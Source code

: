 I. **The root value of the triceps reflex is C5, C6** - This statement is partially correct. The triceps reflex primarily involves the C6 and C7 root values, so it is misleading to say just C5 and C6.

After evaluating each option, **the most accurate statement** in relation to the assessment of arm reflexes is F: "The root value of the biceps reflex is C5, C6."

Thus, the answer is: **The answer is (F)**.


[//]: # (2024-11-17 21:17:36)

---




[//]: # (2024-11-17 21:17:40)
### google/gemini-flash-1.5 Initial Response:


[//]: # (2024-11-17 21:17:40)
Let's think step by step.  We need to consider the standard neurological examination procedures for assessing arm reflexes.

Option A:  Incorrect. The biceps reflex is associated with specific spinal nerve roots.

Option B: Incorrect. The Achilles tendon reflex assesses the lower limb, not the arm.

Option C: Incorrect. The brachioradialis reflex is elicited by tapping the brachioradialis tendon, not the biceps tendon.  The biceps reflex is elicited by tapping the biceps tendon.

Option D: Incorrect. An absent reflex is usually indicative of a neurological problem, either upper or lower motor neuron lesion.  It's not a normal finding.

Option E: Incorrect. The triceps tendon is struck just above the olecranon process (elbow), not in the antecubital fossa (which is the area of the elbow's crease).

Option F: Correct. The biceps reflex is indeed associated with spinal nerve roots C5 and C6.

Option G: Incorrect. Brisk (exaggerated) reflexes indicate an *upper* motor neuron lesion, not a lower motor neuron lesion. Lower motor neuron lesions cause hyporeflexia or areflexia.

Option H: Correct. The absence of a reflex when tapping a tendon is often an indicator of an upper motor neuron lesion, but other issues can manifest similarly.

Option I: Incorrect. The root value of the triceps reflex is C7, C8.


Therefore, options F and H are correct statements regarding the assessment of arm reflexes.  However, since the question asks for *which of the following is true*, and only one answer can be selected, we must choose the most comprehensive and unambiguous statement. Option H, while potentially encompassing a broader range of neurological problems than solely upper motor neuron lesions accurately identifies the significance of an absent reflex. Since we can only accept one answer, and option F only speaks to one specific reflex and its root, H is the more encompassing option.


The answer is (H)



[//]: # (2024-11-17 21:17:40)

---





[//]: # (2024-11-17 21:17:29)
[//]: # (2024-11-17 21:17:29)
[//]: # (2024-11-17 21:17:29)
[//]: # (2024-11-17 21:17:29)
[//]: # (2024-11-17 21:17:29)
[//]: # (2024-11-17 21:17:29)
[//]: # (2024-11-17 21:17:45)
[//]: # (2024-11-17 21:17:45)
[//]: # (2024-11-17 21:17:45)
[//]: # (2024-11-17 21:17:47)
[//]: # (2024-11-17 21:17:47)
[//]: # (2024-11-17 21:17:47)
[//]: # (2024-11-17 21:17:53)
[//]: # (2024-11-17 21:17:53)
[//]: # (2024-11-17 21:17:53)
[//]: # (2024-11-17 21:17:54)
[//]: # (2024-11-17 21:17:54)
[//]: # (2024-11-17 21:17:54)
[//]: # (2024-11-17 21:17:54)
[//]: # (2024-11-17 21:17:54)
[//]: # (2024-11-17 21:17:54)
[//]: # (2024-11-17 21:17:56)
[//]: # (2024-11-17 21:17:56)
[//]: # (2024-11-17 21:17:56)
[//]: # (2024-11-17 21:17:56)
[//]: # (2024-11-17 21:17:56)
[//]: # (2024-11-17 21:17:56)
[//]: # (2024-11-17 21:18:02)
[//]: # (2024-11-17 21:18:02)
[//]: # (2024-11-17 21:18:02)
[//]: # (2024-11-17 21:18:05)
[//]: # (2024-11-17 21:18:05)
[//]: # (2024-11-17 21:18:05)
^^^^
> [EXERCISE DIRECTIONS] Scan the material above. Extract every line in which the word "roots" occurs.

> [OUTPUT OF THE TASK]
Option A:  Incorrect. The biceps reflex is associated with specific spinal nerve roots.
Option F: Correct. The biceps reflex is indeed associated with spinal nerve roots C5 and C6.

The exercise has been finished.